EU and UK negotiators will make a further effort next week to try to hammer out a trade deal, with both sides warning that very serious divergences remain in the talks.
Michel Barnier, the EU’s chief Brexit negotiator, briefed national ambassadors and MEPs at separate meetings on Wednesday that two weeks of intensified talks had left the two sides far apart on issues such as “level playing field” conditions for business and fishing access rights.
In a tweet on Wednesday afternoon, Mr Barnier said: “Despite EU efforts to find solutions, very serious divergences remain” on the three main outstanding issues. “These are essential conditions for any economic partnership.”
In response his British counterpart David Frost said: “Progress made, but I agree with Michel Barnier that wide divergences remain on some core issues. We continue to work to find solutions that fully respect UK sovereignty.”
With time running out to secure an agreement before Britain’s Brexit transition period ends on December 31, talks are now paused while both sides reflect on next steps. Formal talks are expected to resume in London on Sunday or Monday.
Mr Barnier told MEPs that the two sides are not yet “on a trajectory for a deal”, with the chief negotiator stressing the need for the UK to give more ground.
He specifically complained that the EU side received a firm pushback from British negotiators this week in efforts to address the remaining key sticking points, with progress grinding to a halt.
According to people present at the Wednesday meetings, Mr Barnier highlighted that even talks on the issue of “non-regression” from existing environmental and labour standards had failed to gain traction, despite this not being seen as the most difficult level-playing-field issue.
An EU official with knowledge of the talks said that non-regression from EU norms, coupled with “evolution” clauses aimed at promoting broadly similar changes to rules over time, were “essential” to the EU.
However a UK official was equally adamant that evolution clauses were a “non-starter”.
One person familiar with the UK’s negotiating strategy said it was now up to Mr Johnson whether and how he wished to move forward when talks recommenced. They added that the next few days would be “critical” as both sides reflected on whether they wanted a deal, and what compromises they were prepared to make to get one. “More of the same is clearly not going to cut it,” the person said.

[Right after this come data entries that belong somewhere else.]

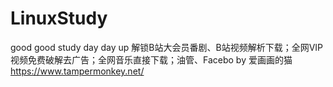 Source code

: # LinuxStudy
good good study day day up
解锁B站大会员番剧、B站视频解析下载；全网VIP视频免费破解去广告；全网音乐直接下载；油管、Facebo  by 爱画画的猫
https://www.tampermonkey.net/
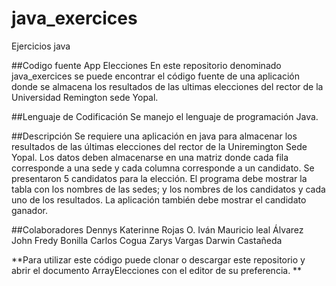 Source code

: # java_exercices
Ejercicios java

##Codigo fuente App Elecciones 
En este repositorio denominado java_exercices se puede encontrar el código fuente de una aplicación donde se almacena los resultados de las ultimas elecciones del rector de la Universidad Remington sede Yopal.

##Lenguaje de Codificación 
Se manejo el lenguaje de programación Java.

##Descripción 
Se requiere una aplicación en java para almacenar los resultados de las últimas elecciones del rector de la Uniremington Sede Yopal.
Los datos deben almacenarse en una matriz donde cada fila corresponde a una sede y cada columna corresponde a un candidato. Se presentaron 5 candidatos para la elección. El programa debe mostrar la tabla con los nombres de las sedes; y los nombres de los candidatos y cada uno de los resultados. La aplicación también debe mostrar el candidato ganador.

##Colaboradores
Dennys Katerinne Rojas O.
Iván Mauricio leal Álvarez
John Fredy Bonilla
Carlos Cogua
Zarys Vargas
Darwin Castañeda



**Para utilizar este código puede clonar o descargar este repositorio y abrir el documento ArrayElecciones con el editor de su preferencia. **
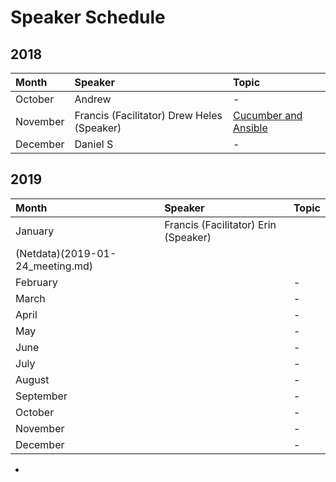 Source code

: # Speaker Schedule

## 2018

| Month    | Speaker  | Topic |
|:---------|:---------|:------|
| October  | Andrew   | -     |
| November | Francis (Facilitator) Drew Heles (Speaker)  | [Cucumber and Ansible](2018-11-29_meeting.md)     |
| December | Daniel S | -     |

## 2019

| Month     | Speaker | Topic |
|:----------|:--------|:------|
| January   |Francis (Facilitator) Erin (Speaker) |
(Netdata)(2019-01-24_meeting.md)     |
| February  |         | -     |
| March     |         | -     |
| April     |         | -     |
| May       |         | -     |
| June      |         | -     |
| July      |         | -     |
| August    |         | -     |
| September |         | -     |
| October   |         | -     |
| November  |         | -     |
| December  |         | -     |
-
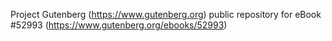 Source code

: Project Gutenberg (https://www.gutenberg.org) public repository for
eBook #52993 (https://www.gutenberg.org/ebooks/52993)
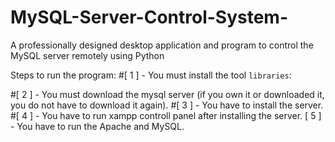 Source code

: # MySQL-Server-Control-System-
A professionally designed desktop application and program to control the MySQL server remotely using Python

Steps to run the program:
#[ 1 ] - You must install the tool `libraries`:

#[ 2 ] - You must download the mysql server (if you own it or downloaded it, you do not have to download it again).
#[ 3 ] -  You have to install the server.
#[ 4 ] - You have to run xampp controll panel after installing the server.
[ 5 ] - You have to run the Apache and MySQL.
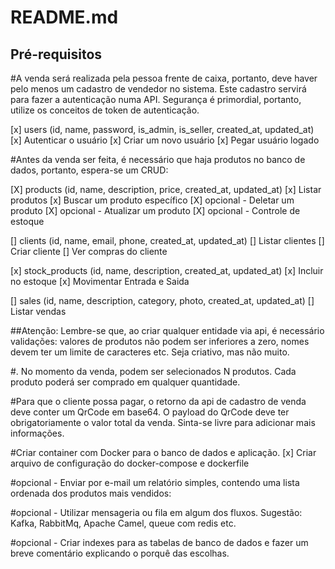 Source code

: # README.md

## Pré-requisitos

#A venda será realizada pela pessoa frente de caixa, portanto, deve haver pelo
menos um cadastro de vendedor no sistema. Este cadastro servirá para fazer a
autenticação numa API.
Segurança é primordial, portanto, utilize os conceitos de token de autenticação.

[x] users (id, name, password, is_admin, is_seller, created_at, updated_at)
[x] Autenticar o usuário
[x] Criar um novo usuário
[x] Pegar usuário logado

#Antes da venda ser feita, é necessário que haja produtos no banco de dados,
portanto, espera-se um CRUD:

[X] products (id, name, description, price, created_at, updated_at)
[x] Listar produtos
[x] Buscar um produto específico
[X] opcional - Deletar um produto
[X] opcional - Atualizar um produto
[X] opcional - Controle de estoque

[] clients (id, name, email, phone, created_at, updated_at)
[] Listar clientes
[] Criar cliente
[] Ver compras do cliente

[x] stock_products (id, name, description, created_at, updated_at)
[x] Incluir no estoque
[x] Movimentar Entrada e Saida

[] sales (id, name, description, category, photo, created_at, updated_at)
[] Listar vendas

##Atenção: Lembre-se que, ao criar qualquer entidade via api, é necessário validações:
valores de produtos não podem ser inferiores a zero, nomes devem ter um limite de
caracteres etc. Seja criativo, mas não muito.

#. No momento da venda, podem ser selecionados N produtos. Cada produto poderá
ser comprado em qualquer quantidade.

#Para que o cliente possa pagar, o retorno da api de cadastro de venda deve conter
um QrCode em base64. O payload do QrCode deve ter obrigatoriamente o valor total da
venda. Sinta-se livre para adicionar mais informações.

#Criar container com Docker para o banco de dados e aplicação.
[x] Criar arquivo de configuração do docker-compose e dockerfile

#opcional - Enviar por e-mail um relatório simples, contendo uma lista ordenada dos
produtos mais vendidos:

#opcional - Utilizar mensageria ou fila em algum dos fluxos. Sugestão: Kafka,
RabbitMq, Apache Camel, queue com redis etc.

#opcional - Criar indexes para as tabelas de banco de dados e fazer um breve
comentário explicando o porquê das escolhas.
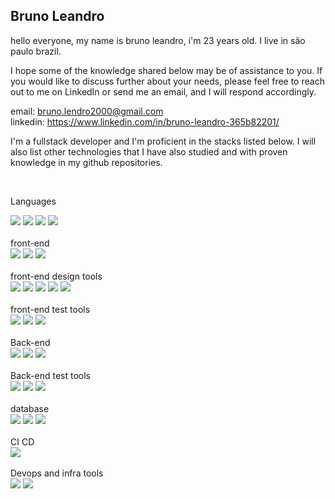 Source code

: ## Bruno Leandro

hello everyone, my name is bruno leandro, i'm 23 years old. I live in são paulo brazil.

I hope some of the knowledge shared below may be of assistance to you. If you would like to discuss further about your needs, please feel free to reach out to me on LinkedIn or send me an email, and I will respond accordingly. 

email: bruno.lendro2000@gmail.com
<br />
linkedin: https://www.linkedin.com/in/bruno-leandro-365b82201/

I'm a fullstack developer and I'm proficient in the stacks listed below.
I will also list other technologies that I have also studied and with proven knowledge in my github repositories.


<br />

Languages
<br />
<div>
  <img src=https://img.shields.io/badge/javascript-%23323330.svg?style=for-the-badge&logo=javascript&logoColor=%23F7DF1E />
  <img src=https://img.shields.io/badge/typescript-%23007ACC.svg?style=for-the-badge&logo=typescript&logoColor=white />
  <img src=https://img.shields.io/badge/php-%23777BB4.svg?style=for-the-badge&logo=php&logoColor=white />
  <img src=https://img.shields.io/badge/Java-ED8B00?style=for-the-badge&logo=openjdk&logoColor=white />
</div>
<br />
front-end
<br />
<div>
  <img src=https://img.shields.io/badge/-ReactJs-61DAFB?logo=react&logoColor=white&style=for-the-badge />
  <img src=https://img.shields.io/badge/next.js-000000?style=for-the-badge&logo=nextdotjs&logoColor=white />
  <img src=https://img.shields.io/badge/Vue.js-35495E?style=for-the-badge&logo=vuedotjs&logoColor=4FC08D />
</div>
<br />
front-end design tools
<br />
<div>
  <img src=https://img.shields.io/badge/Sass-CC6699?style=for-the-badge&logo=sass&logoColor=white />
  <img src=https://img.shields.io/badge/Material--UI-0081CB?style=for-the-badge&logo=material-ui&logoColor=white />
  <img src=https://img.shields.io/badge/styled--components-DB7093?style=for-the-badge&logo=styled-components&logoColor=white />
  <img src=https://img.shields.io/badge/Bootstrap-563D7C?style=for-the-badge&logo=bootstrap&logoColor=white />
  <img src=https://img.shields.io/badge/ANTD-ant--design-blue />
</div>
<br />
front-end test tools
<br />
<div>
  <img src=https://img.shields.io/badge/-React%20Testing%20Library-red />
  <img src=https://img.shields.io/badge/Jest-c21325?style=for-the-badge&logo=jest&logoColor=white />
  <img src=https://img.shields.io/badge/CY-cypress-%23000000 />
</div>

<br />
Back-end
<br />
<div>
  <img src=https://img.shields.io/badge/Node.js-43853D?style=for-the-badge&logo=node.js&logoColor=white />
  <img src=https://img.shields.io/badge/Laravel-FF2D20?style=for-the-badge&logo=laravel&logoColor=white />
  <img src=https://img.shields.io/badge/Spring-6DB33F?style=for-the-badge&logo=spring&logoColor=whitee />
</div>
<br />
Back-end test tools
<br />
<div>
  <img src=https://img.shields.io/badge/Jest-323330?style=for-the-badge&logo=Jest&logoColor=white />
  <img src=https://img.shields.io/badge/-mockito-green />
  <img src=https://img.shields.io/badge/-Junit5-green />
</div>
<br />
database
<br />
<div>
  <img src=https://img.shields.io/badge/PostgreSQL-316192?style=for-the-badge&logo=postgresql&logoColor=white />
  <img src=https://img.shields.io/badge/MySQL-005C84?style=for-the-badge&logo=mysql&logoColor=white />
  <img src=https://img.shields.io/badge/MongoDB-4EA94B?style=for-the-badge&logo=mongodb&logoColor=white />
</div>
<br />
CI CD
<br />
<div>
  <img src=https://img.shields.io/badge/GitHub_Actions-2088FF?style=for-the-badge&logo=github-actions&logoColor=white />
</div>
<br />
Devops and infra tools
<div>
  <img src=https://img.shields.io/badge/Amazon_AWS-232F3E?style=for-the-badge&logo=amazon-aws&logoColor=white />
  <img src=https://img.shields.io/badge/docker-%230db7ed.svg?style=for-the-badge&logo=docker&logoColor=white />
</div>
<br />
</div>
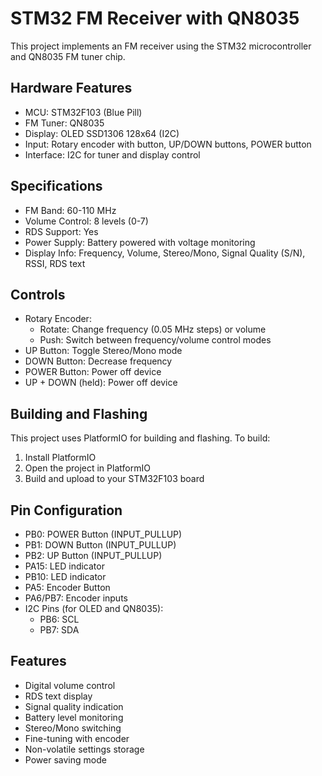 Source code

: # STM32 FM Receiver with QN8035

This project implements an FM receiver using the STM32 microcontroller and QN8035 FM tuner chip.

## Hardware Features

- MCU: STM32F103 (Blue Pill)
- FM Tuner: QN8035
- Display: OLED SSD1306 128x64 (I2C)
- Input: Rotary encoder with button, UP/DOWN buttons, POWER button
- Interface: I2C for tuner and display control

## Specifications

- FM Band: 60-110 MHz
- Volume Control: 8 levels (0-7)
- RDS Support: Yes
- Power Supply: Battery powered with voltage monitoring
- Display Info: Frequency, Volume, Stereo/Mono, Signal Quality (S/N), RSSI, RDS text

## Controls

- Rotary Encoder:
  - Rotate: Change frequency (0.05 MHz steps) or volume
  - Push: Switch between frequency/volume control modes
- UP Button: Toggle Stereo/Mono mode
- DOWN Button: Decrease frequency
- POWER Button: Power off device
- UP + DOWN (held): Power off device

## Building and Flashing

This project uses PlatformIO for building and flashing. To build:

1. Install PlatformIO
2. Open the project in PlatformIO
3. Build and upload to your STM32F103 board

## Pin Configuration

- PB0: POWER Button (INPUT_PULLUP)
- PB1: DOWN Button (INPUT_PULLUP)
- PB2: UP Button (INPUT_PULLUP)
- PA15: LED indicator
- PB10: LED indicator
- PA5: Encoder Button
- PA6/PB7: Encoder inputs
- I2C Pins (for OLED and QN8035):
  - PB6: SCL
  - PB7: SDA

## Features

- Digital volume control
- RDS text display
- Signal quality indication
- Battery level monitoring
- Stereo/Mono switching
- Fine-tuning with encoder
- Non-volatile settings storage
- Power saving mode

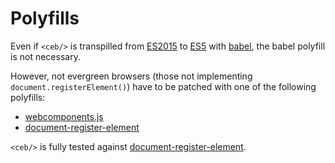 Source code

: # Polyfills

Even if `<ceb/>` is transpilled from [ES2015] to [ES5] with [babel], the babel polyfill is not necessary. 

However, not evergreen browsers (those not implementing `document.registerElement()`) have to be patched with one of the following polyfills:
 
* [webcomponents.js]
* [document-register-element]

`<ceb/>` is fully tested against [document-register-element].

[ES2015]: http://www.ecma-international.org/ecma-262/6.0
[ES5]: http://www.ecma-international.org/ecma-262/5.1
[babel]: http://babeljs.io
[webcomponents.js]: https://github.com/webcomponents/webcomponentsjs
[document-register-element]: https://github.com/WebReflection/document-register-element
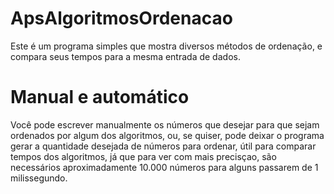 # ApsAlgoritmosOrdenacao
Este é um programa simples que mostra diversos métodos de ordenação, e compara seus tempos para a mesma entrada de dados.

# Manual e automático
Você pode escrever manualmente os números que desejar para que sejam ordenados por algum dos algoritmos,
ou, se quiser, pode deixar o programa gerar a quantidade desejada de números para ordenar, útil para comparar tempos dos algoritmos,
já que para ver com mais precisçao, são necessários aproximadamente 10.000 números para alguns passarem de 1 milissegundo.

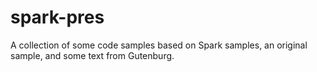 spark-pres
==========

A collection of some code samples based on Spark samples, an original sample, and some text from Gutenburg.
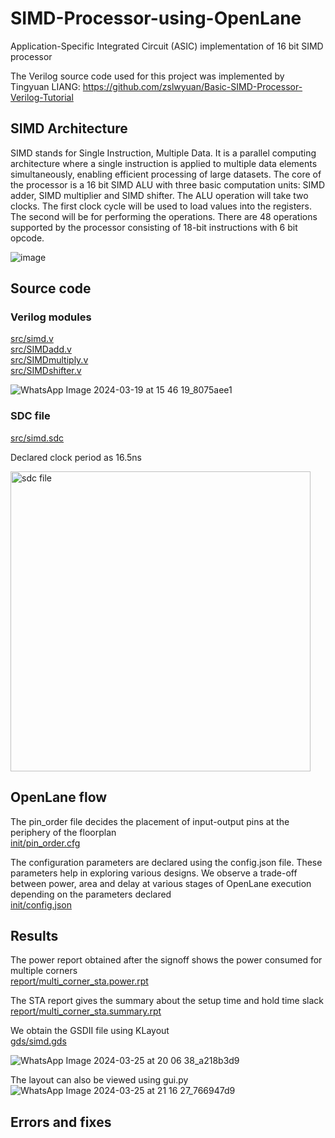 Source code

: # SIMD-Processor-using-OpenLane
Application-Specific Integrated Circuit (ASIC) implementation of 16 bit SIMD processor

The Verilog source code used for this project was implemented by Tingyuan LIANG: https://github.com/zslwyuan/Basic-SIMD-Processor-Verilog-Tutorial

## SIMD Architecture
SIMD stands for Single Instruction, Multiple Data. It is a parallel computing architecture where a single instruction is applied to multiple data elements simultaneously, enabling efficient processing of large datasets. The core of the processor is a 16 bit SIMD ALU with three basic computation units: SIMD adder, SIMD multiplier and SIMD shifter. 
The ALU operation will take two clocks. The first clock cycle will be used to load values into the registers. The second will be for performing the operations. There are 48 operations supported by the processor consisting of 18-bit instructions with 6 bit opcode.

![image](https://github.com/jalakjk13/SIMD-Processor-using-OpenLane/assets/97625007/0022a4f2-7ed1-4f8c-b4b5-154f7444c079)

## Source code
### Verilog modules
[src/simd.v](https://github.com/jalakjk13/SIMD-Processor-using-OpenLane/blob/25f1564c557ffd2edaf65dd7780281489e60535e/src/simd.v)\
[src/SIMDadd.v](https://github.com/jalakjk13/SIMD-Processor-using-OpenLane/blob/25f1564c557ffd2edaf65dd7780281489e60535e/src/SIMDadd.v)\
[src/SIMDmultiply.v](https://github.com/jalakjk13/SIMD-Processor-using-OpenLane/blob/25f1564c557ffd2edaf65dd7780281489e60535e/src/SIMDmultiply.v)\
[src/SIMDshifter.v](https://github.com/jalakjk13/SIMD-Processor-using-OpenLane/blob/25f1564c557ffd2edaf65dd7780281489e60535e/src/SIMDshifter.v)

![WhatsApp Image 2024-03-19 at 15 46 19_8075aee1](https://github.com/jalakjk13/SIMD-Processor-using-OpenLane/assets/97625007/56b5c73e-32e8-4a2e-a5ae-1b8fe718a1e4)

### SDC file
[src/simd.sdc](https://github.com/jalakjk13/SIMD-Processor-using-OpenLane/blob/10ec341aa3fb616f1912017e0a281f5f38f2968d/src/simd.sdc)

Declared clock period as 16.5ns

<img width="480" alt="sdc file" src="https://github.com/jalakjk13/SIMD-Processor-using-OpenLane/assets/97625007/911b0ff5-acc7-4aee-9a95-b26a323f0ebf">

## OpenLane flow
The pin_order file decides the placement of input-output pins at the periphery of the floorplan\
[init/pin_order.cfg](https://github.com/jalakjk13/SIMD-Processor-using-OpenLane/blob/c3e9fc8553d93cbd47e3d529deb13c69b487363e/init/pin_order.cfg)

The configuration parameters are declared using the config.json file. These parameters help in exploring various designs. We observe a trade-off between power, area and delay at various stages of OpenLane execution depending on the parameters declared\
[init/config.json](https://github.com/jalakjk13/SIMD-Processor-using-OpenLane/blob/c3e9fc8553d93cbd47e3d529deb13c69b487363e/init/config.json)

## Results
The power report obtained after the signoff shows the power consumed for multiple corners\
[report/multi_corner_sta.power.rpt](https://github.com/jalakjk13/SIMD-Processor-using-OpenLane/blob/c3e9fc8553d93cbd47e3d529deb13c69b487363e/report/multi_corner_sta.power.rpt)

The STA report gives the summary about the setup time and hold time slack\
[report/multi_corner_sta.summary.rpt](https://github.com/jalakjk13/SIMD-Processor-using-OpenLane/blob/c3e9fc8553d93cbd47e3d529deb13c69b487363e/report/multi_corner_sta.summary.rpt)

We obtain the GSDII file using KLayout\
[gds/simd.gds](https://github.com/jalakjk13/SIMD-Processor-using-OpenLane/blob/c3e9fc8553d93cbd47e3d529deb13c69b487363e/gds/simd.gds)

![WhatsApp Image 2024-03-25 at 20 06 38_a218b3d9](https://github.com/jalakjk13/SIMD-Processor-using-OpenLane/assets/97625007/144aee75-8920-4f95-9419-b37245aed862)

The layout can also be viewed using gui.py
![WhatsApp Image 2024-03-25 at 21 16 27_766947d9](https://github.com/jalakjk13/SIMD-Processor-using-OpenLane/assets/97625007/4fd48034-c457-413a-a8f5-5c127968339c)

## Errors and fixes




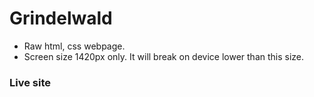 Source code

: # Grindelwald

- Raw html, css webpage.
- Screen size 1420px only. It will break on device lower than this size.

### Live site
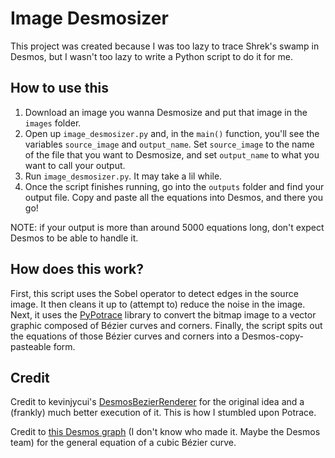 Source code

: # Image Desmosizer

This project was created because I was too lazy to trace Shrek's swamp in Desmos, but I wasn't too lazy to write a Python script to do it for me.

## How to use this
1. Download an image you wanna Desmosize and put that image in the `images` folder.
2. Open up `image_desmosizer.py` and, in the `main()` function, you'll see the variables `source_image` and `output_name`. Set `source_image` to the name of the file that you want to Desmosize, and set `output_name` to what you want to call your output.
3. Run `image_desmosizer.py`. It may take a lil while.
4. Once the script finishes running, go into the `outputs` folder and find your output file. Copy and paste all the equations into Desmos, and there you go!

NOTE: if your output is more than around 5000 equations long, don't expect Desmos to be able to handle it.

## How does this work?
First, this script uses the Sobel operator to detect edges in the source image. It then cleans it up to (attempt to) reduce the noise in the image. Next, it uses the [PyPotrace](https://github.com/flupke/pypotrace) library to convert the bitmap image to a vector graphic composed of Bézier curves and corners. Finally, the script spits out the equations of those Bézier curves and corners into a Desmos-copy-pasteable form.

## Credit
Credit to kevinjycui's [DesmosBezierRenderer](https://github.com/kevinjycui/DesmosBezierRenderer?tab=readme-ov-file) for the original idea and a (frankly) much better execution of it. This is how I stumbled upon Potrace.

Credit to [this Desmos graph](https://www.desmos.com/calculator/cahqdxeshd) (I don't know who made it. Maybe the Desmos team) for the general equation of a cubic Bézier curve. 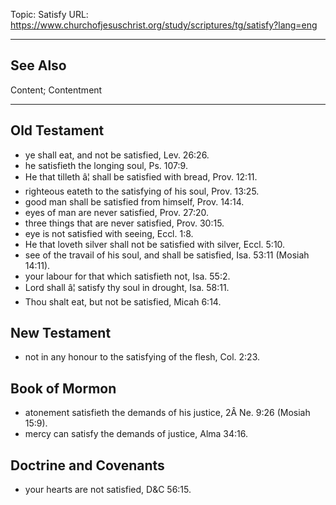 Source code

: Topic: Satisfy
URL: https://www.churchofjesuschrist.org/study/scriptures/tg/satisfy?lang=eng

---

## See Also

Content; Contentment

---

## Old Testament

- ye shall eat, and not be satisfied, Lev. 26:26.
- he satisfieth the longing soul, Ps. 107:9.
- He that tilleth â¦ shall be satisfied with bread, Prov. 12:11.
- righteous eateth to the satisfying of his soul, Prov. 13:25.
- good man shall be satisfied from himself, Prov. 14:14.
- eyes of man are never satisfied, Prov. 27:20.
- three things that are never satisfied, Prov. 30:15.
- eye is not satisfied with seeing, Eccl. 1:8.
- He that loveth silver shall not be satisfied with silver, Eccl. 5:10.
- see of the travail of his soul, and shall be satisfied, Isa. 53:11 (Mosiah 14:11).
- your labour for that which satisfieth not, Isa. 55:2.
- Lord shall â¦ satisfy thy soul in drought, Isa. 58:11.
- Thou shalt eat, but not be satisfied, Micah 6:14.

## New Testament

- not in any honour to the satisfying of the flesh, Col. 2:23.

## Book of Mormon

- atonement satisfieth the demands of his justice, 2Â Ne. 9:26 (Mosiah 15:9).
- mercy can satisfy the demands of justice, Alma 34:16.

## Doctrine and Covenants

- your hearts are not satisfied, D&C 56:15.

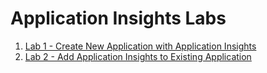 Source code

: # Application Insights Labs

1. [Lab 1 - Create New Application with Application Insights](https://github.com/rutzsco/ActivateAppInsightsWorkshop/blob/main/Introduction%20-%20Activate%20Azure%20with%20Application%20Insights.pdf)
2. [Lab 2 - Add Application Insights to Existing Application](https://github.com/rutzsco/ActivateAppInsightsWorkshop/blob/main/Introduction%20-%20Activate%20Azure%20with%20Application%20Insights.pdf)


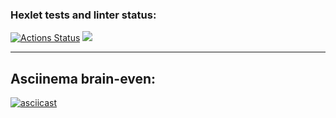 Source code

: ### Hexlet tests and linter status:
[![Actions Status](https://github.com/Elena-1710/frontend-project-44/actions/workflows/hexlet-check.yml/badge.svg)](https://github.com/Elena-1710/frontend-project-44/actions)
<a href="https://codeclimate.com/github/Elena-1710/frontend-project-44/maintainability"><img src="https://api.codeclimate.com/v1/badges/a8421b30f3503b509e53/maintainability" /></a>

----

## Asciinema brain-even:
[![asciicast](https://asciinema.org/a/W2esVdqd0AOGt3FYMNZMeZHZr.svg)](https://asciinema.org/a/W2esVdqd0AOGt3FYMNZMeZHZr)

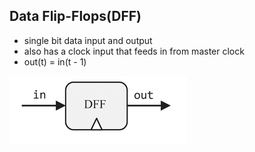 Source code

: ## Data Flip-Flops(DFF)
- single bit data input and output
- also has a clock input that feeds in from master clock
- out(t) = in(t - 1)

![](../assets/Pasted%20image%2020240227184130.png)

One EU diplomat warned: “Given this situation a no-deal outcome still can’t be excluded.”
The limited progress and the continuation of talks in London means that tentative plans for a discussion next week between Mr Barnier and national European affairs ministers have been scrapped. The meeting had been scheduled in the hope of progress in the EU-UK negotiations.
The two sides face an approximate mid-November deadline to broker an agreement in time for it to be ratified by Westminster and by the European Parliament.